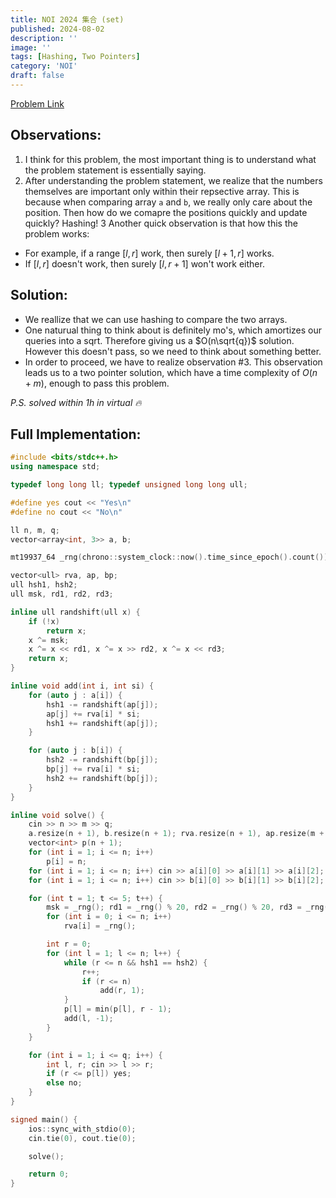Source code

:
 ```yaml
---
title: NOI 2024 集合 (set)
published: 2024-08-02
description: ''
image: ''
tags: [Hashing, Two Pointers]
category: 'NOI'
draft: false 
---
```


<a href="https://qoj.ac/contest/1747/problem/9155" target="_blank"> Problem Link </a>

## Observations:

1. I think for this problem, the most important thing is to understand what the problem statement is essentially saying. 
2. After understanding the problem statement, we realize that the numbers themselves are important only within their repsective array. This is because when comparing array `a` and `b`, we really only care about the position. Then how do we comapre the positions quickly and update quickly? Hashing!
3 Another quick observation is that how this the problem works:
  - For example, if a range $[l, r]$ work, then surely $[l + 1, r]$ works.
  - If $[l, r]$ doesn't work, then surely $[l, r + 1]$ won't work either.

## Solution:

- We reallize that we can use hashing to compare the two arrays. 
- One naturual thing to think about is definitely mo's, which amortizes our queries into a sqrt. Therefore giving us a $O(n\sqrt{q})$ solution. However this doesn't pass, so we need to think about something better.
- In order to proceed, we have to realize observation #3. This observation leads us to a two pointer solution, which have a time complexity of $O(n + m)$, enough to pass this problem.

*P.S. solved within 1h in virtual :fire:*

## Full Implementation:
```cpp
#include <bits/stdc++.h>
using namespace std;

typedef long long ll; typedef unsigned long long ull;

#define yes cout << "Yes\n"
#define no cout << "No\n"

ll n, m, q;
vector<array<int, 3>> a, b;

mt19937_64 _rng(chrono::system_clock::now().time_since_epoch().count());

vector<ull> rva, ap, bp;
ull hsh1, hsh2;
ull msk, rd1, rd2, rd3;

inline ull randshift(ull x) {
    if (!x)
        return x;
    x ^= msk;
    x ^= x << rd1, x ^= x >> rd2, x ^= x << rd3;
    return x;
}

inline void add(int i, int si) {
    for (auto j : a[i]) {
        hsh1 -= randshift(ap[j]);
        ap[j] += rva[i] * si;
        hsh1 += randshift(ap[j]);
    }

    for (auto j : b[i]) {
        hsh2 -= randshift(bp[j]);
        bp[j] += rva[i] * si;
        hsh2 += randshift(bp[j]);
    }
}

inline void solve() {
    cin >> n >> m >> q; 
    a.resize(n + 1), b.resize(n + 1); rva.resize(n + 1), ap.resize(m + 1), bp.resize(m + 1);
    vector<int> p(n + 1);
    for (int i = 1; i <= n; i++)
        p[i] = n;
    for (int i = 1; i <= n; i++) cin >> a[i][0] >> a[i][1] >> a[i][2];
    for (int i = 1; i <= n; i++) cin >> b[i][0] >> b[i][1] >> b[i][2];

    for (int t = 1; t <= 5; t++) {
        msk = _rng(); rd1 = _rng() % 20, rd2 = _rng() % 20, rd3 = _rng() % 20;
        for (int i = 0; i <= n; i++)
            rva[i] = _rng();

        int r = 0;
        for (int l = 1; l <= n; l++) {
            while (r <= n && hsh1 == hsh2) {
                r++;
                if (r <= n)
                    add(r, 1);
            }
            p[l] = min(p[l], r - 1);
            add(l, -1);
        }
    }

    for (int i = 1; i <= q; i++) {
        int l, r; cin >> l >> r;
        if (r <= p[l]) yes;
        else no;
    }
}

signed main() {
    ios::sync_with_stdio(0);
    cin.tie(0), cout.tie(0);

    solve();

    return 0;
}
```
...
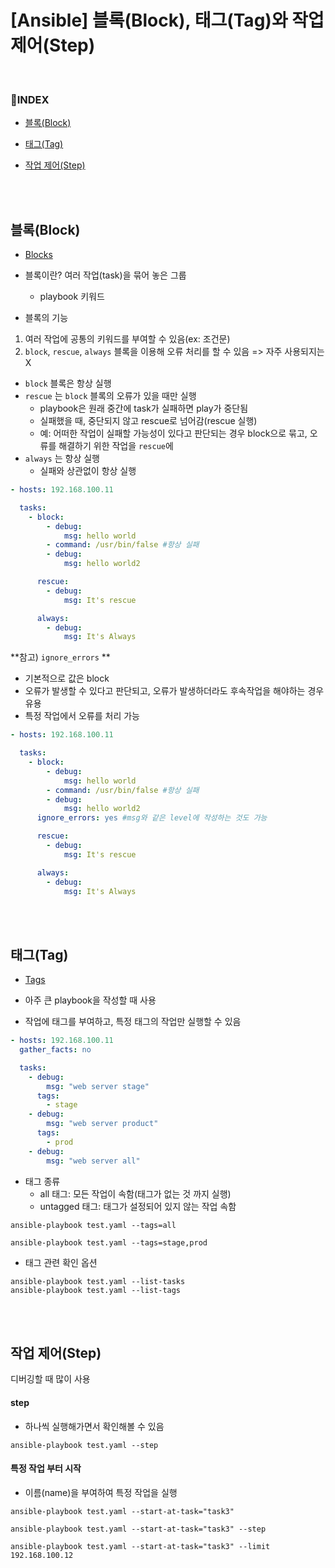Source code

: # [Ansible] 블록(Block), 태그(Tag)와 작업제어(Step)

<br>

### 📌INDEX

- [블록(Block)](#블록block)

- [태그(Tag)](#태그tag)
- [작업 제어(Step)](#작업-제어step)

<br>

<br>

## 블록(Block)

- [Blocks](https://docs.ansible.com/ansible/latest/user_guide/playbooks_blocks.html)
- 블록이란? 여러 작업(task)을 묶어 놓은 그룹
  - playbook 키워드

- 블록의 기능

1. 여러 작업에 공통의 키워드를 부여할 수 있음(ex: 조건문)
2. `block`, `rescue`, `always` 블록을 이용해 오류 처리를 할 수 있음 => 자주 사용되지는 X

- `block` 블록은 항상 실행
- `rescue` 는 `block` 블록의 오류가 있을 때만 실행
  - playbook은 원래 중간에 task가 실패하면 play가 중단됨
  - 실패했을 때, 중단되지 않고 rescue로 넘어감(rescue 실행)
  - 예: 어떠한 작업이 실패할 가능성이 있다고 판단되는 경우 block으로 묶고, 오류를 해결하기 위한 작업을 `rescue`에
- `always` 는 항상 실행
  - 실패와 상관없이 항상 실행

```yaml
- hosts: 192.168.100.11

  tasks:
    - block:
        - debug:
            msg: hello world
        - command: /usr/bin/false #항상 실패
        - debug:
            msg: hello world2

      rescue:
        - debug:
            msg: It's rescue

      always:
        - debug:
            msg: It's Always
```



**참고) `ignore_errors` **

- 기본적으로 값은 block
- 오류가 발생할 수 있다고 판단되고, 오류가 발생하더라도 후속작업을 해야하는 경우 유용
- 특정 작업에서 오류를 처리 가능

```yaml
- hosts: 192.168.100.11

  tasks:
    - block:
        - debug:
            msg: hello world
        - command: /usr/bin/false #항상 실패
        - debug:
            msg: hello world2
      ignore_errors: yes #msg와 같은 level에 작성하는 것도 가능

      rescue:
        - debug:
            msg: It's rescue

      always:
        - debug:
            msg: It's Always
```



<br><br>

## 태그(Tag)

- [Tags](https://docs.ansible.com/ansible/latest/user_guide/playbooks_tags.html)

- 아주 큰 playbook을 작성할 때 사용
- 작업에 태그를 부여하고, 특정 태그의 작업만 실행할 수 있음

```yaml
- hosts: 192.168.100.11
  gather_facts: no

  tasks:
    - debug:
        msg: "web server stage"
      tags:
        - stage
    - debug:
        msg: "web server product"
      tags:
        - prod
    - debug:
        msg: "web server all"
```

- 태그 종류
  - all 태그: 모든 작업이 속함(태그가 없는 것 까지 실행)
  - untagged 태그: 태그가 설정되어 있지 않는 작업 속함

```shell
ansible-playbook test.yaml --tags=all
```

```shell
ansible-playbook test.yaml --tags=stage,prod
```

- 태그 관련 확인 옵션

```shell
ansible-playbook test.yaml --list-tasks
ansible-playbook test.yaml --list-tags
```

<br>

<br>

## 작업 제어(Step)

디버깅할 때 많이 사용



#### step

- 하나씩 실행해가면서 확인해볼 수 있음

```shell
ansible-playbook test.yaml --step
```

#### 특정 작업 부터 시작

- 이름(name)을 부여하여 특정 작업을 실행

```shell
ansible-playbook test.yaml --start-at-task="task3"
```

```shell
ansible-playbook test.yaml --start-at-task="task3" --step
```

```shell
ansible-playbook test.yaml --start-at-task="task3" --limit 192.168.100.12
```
...
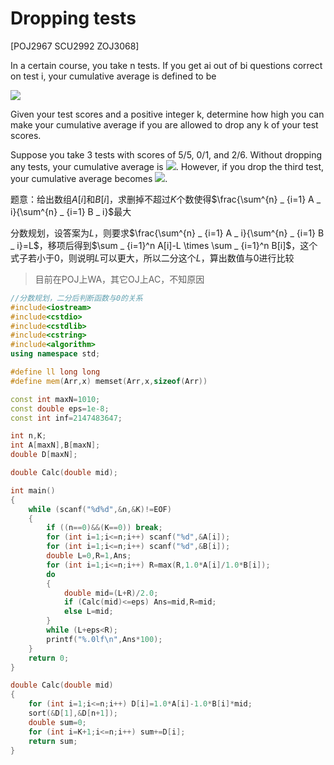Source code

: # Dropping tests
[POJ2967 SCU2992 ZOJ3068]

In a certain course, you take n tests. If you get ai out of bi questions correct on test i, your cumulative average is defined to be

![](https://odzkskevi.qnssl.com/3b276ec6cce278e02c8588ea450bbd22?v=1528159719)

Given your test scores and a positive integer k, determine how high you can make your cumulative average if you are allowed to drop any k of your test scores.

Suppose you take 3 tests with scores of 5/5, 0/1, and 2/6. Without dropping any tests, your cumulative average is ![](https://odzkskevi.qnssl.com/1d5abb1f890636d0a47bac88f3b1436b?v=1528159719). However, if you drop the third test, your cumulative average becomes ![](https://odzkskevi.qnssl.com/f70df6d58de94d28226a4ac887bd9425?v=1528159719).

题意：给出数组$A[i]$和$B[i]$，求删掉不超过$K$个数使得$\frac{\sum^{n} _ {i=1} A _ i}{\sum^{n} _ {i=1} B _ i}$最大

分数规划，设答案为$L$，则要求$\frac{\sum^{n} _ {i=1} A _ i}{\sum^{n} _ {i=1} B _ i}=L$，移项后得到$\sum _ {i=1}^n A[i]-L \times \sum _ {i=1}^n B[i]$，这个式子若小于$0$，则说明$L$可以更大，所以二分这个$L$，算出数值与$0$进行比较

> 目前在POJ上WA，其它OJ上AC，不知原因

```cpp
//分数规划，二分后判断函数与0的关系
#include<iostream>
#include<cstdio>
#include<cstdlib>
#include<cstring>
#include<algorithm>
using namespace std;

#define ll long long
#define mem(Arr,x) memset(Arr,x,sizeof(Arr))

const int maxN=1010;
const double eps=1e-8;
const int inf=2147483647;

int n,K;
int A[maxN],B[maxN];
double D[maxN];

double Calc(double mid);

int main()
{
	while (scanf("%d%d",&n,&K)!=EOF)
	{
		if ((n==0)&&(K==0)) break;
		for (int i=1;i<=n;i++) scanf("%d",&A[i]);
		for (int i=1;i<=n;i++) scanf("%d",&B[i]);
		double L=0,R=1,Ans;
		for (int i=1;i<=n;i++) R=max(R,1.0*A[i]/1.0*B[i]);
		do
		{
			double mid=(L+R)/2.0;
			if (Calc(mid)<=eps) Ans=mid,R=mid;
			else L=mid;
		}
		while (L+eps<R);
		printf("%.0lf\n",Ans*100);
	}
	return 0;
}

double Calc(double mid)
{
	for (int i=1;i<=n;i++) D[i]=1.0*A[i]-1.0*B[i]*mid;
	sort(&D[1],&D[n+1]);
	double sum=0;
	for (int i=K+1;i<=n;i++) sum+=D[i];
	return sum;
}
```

**WORK ORDER**
Give the number of lines in the records above that contain the word "cumulative", and nothing more.

**RESPONSE TO THE TASK**
3